>>>

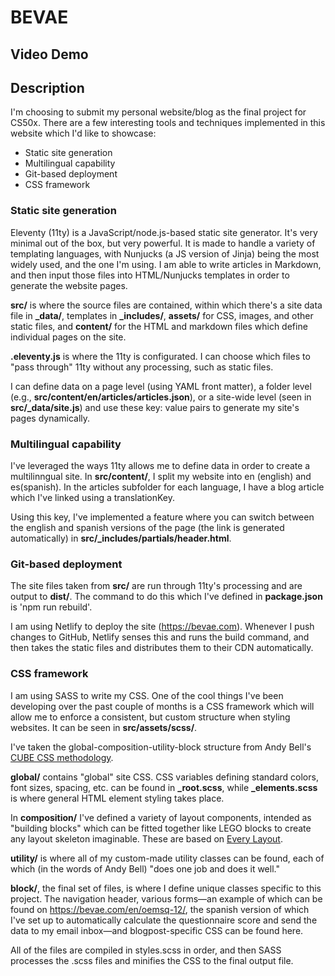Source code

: # BEVAE

## Video Demo

<URL>

## Description

I'm choosing to submit my personal website/blog as the final project for CS50x. There are a few interesting tools and techniques implemented in this website which I'd like to showcase:

- Static site generation
- Multilingual capability
- Git-based deployment
- CSS framework

### Static site generation

Eleventy (11ty) is a JavaScript/node.js-based static site generator. It's very minimal out of the box, but very powerful. It is made to handle a variety of templating languages, with Nunjucks (a JS version of Jinja) being the most widely used, and the one I'm using. I am able to write articles in Markdown, and then input those files into HTML/Nunjucks templates in order to generate the website pages.

**src/** is where the source files are contained, within which there's a site data file in **_data/**, templates in **_includes/**, **assets/** for CSS, images, and other static files, and **content/** for the HTML and markdown files which define individual pages on the site.

**.eleventy.js** is where the 11ty is configurated. I can choose which files to "pass through" 11ty without any processing, such as static files.

I can define data on a page level (using YAML front matter), a folder level (e.g., **src/content/en/articles/articles.json**), or a site-wide level (seen in **src/_data/site.js**) and use these key: value pairs to generate my site's pages dynamically.

### Multilingual capability

I've leveraged the ways 11ty allows me to define data in order to create a multilinngual site. In **src/content/**, I split my website into en (english) and es(spanish). In the articles subfolder for each language, I have a blog article which I've linked using a translationKey.

Using this key, I've implemented a feature where you can switch between the english and spanish versions of the page (the link is generated automatically) in **src/_includes/partials/header.html**.

### Git-based deployment

The site files taken from **src/** are run through 11ty's processing and are output to **dist/**. The command to do this which I've defined in **package.json** is 'npm run rebuild'.

I am using Netlify to deploy the site (https://bevae.com). Whenever I push changes to GitHub, Netlify senses this and runs the build command, and then takes the static files and distributes them to their CDN automatically.

### CSS framework

I am using SASS to write my CSS. One of the cool things I've been developing over the past couple of months is a CSS framework which will allow me to enforce a consistent, but custom structure when styling websites. It can be seen in **src/assets/scss/**.

I've taken the global-composition-utility-block structure from Andy Bell's [CUBE CSS methodology](https://cube.fyi).

**global/** contains "global" site CSS. CSS variables defining standard colors, font sizes, spacing, etc. can be found in **_root.scss**, while **_elements.scss** is where general HTML element styling takes place.

In **composition/** I've defined a variety of layout components, intended as "building blocks" which can be fitted together like LEGO blocks to create any layout skeleton imaginable. These are based on [Every Layout](https://every-layout.dev).

**utility/** is where all of my custom-made utility classes can be found, each of which (in the words of Andy Bell) "does one job and does it well."

**block/**, the final set of files, is where I define unique classes specific to this project. The navigation header, various forms—an example of which can be found on https://bevae.com/en/oemsq-12/, the spanish version of which I've set up to automatically calculate the questionnaire score and send the data to my email inbox—and blogpost-specific CSS can be found here.

All of the files are compiled in styles.scss in order, and then SASS processes the .scss files and minifies the CSS to the final output file.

<<<

_Task requirements_
Output a verbatim copy of the entries and skip the pictures.

_Response_
Source code

: # BEVAE

## Video Demo

<URL>

## Description

I'm choosing to submit my personal website/blog as the final project for CS50x. There are a few interesting tools and techniques implemented in this website which I'd like to showcase:

- Static site generation
- Multilingual capability
- Git-based deployment
- CSS framework

### Static site generation

Eleventy (11ty) is a JavaScript/node.js-based static site generator. It's very minimal out of the box, but very powerful. It is made to handle a variety of templating languages, with Nunjucks (a JS version of Jinja) being the most widely used, and the one I'm using. I am able to write articles in Markdown, and then input those files into HTML/Nunjucks templates in order to generate the website pages.

**src/** is where the source files are contained, within which there's a site data file in **_data/**, templates in **_includes/**, **assets/** for CSS, images, and other static files, and **content/** for the HTML and markdown files which define individual pages on the site.

**.eleventy.js** is where the 11ty is configurated. I can choose which files to "pass through" 11ty without any processing, such as static files.

I can define data on a page level (using YAML front matter), a folder level (e.g., **src/content/en/articles/articles.json**), or a site-wide level (seen in **src/_data/site.js**) and use these key: value pairs to generate my site's pages dynamically.

### Multilingual capability

I've leveraged the ways 11ty allows me to define data in order to create a multilinngual site. In **src/content/**, I split my website into en (english) and es(spanish). In the articles subfolder for each language, I have a blog article which I've linked using a translationKey.

Using this key, I've implemented a feature where you can switch between the english and spanish versions of the page (the link is generated automatically) in **src/_includes/partials/header.html**.

### Git-based deployment

The site files taken from **src/** are run through 11ty's processing and are output to **dist/**. The command to do this which I've defined in **package.json** is 'npm run rebuild'.

I am using Netlify to deploy the site (https://bevae.com). Whenever I push changes to GitHub, Netlify senses this and runs the build command, and then takes the static files and distributes them to their CDN automatically.

### CSS framework

I am using SASS to write my CSS. One of the cool things I've been developing over the past couple of months is a CSS framework which will allow me to enforce a consistent, but custom structure when styling websites. It can be seen in **src/assets/scss/**.

I've taken the global-composition-utility-block structure from Andy Bell's [CUBE CSS methodology](https://cube.fyi).

**global/** contains "global" site CSS. CSS variables defining standard colors, font sizes, spacing, etc. can be found in **_root.scss**, while **_elements.scss** is where general HTML element styling takes place.

In **composition/** I've defined a variety of layout components, intended as "building blocks" which can be fitted together like LEGO blocks to create any layout skeleton imaginable. These are based on [Every Layout](https://every-layout.dev).

**utility/** is where all of my custom-made utility classes can be found, each of which (in the words of Andy Bell) "does one job and does it well."

**block/**, the final set of files, is where I define unique classes specific to this project. The navigation header, various forms—an example of which can be found on https://bevae.com/en/oemsq-12/, the spanish version of which I've set up to automatically calculate the questionnaire score and send the data to my email inbox—and blogpost-specific CSS can be found here.

All of the files are compiled in styles.scss in order, and then SASS processes the .scss files and minifies the CSS to the final output file.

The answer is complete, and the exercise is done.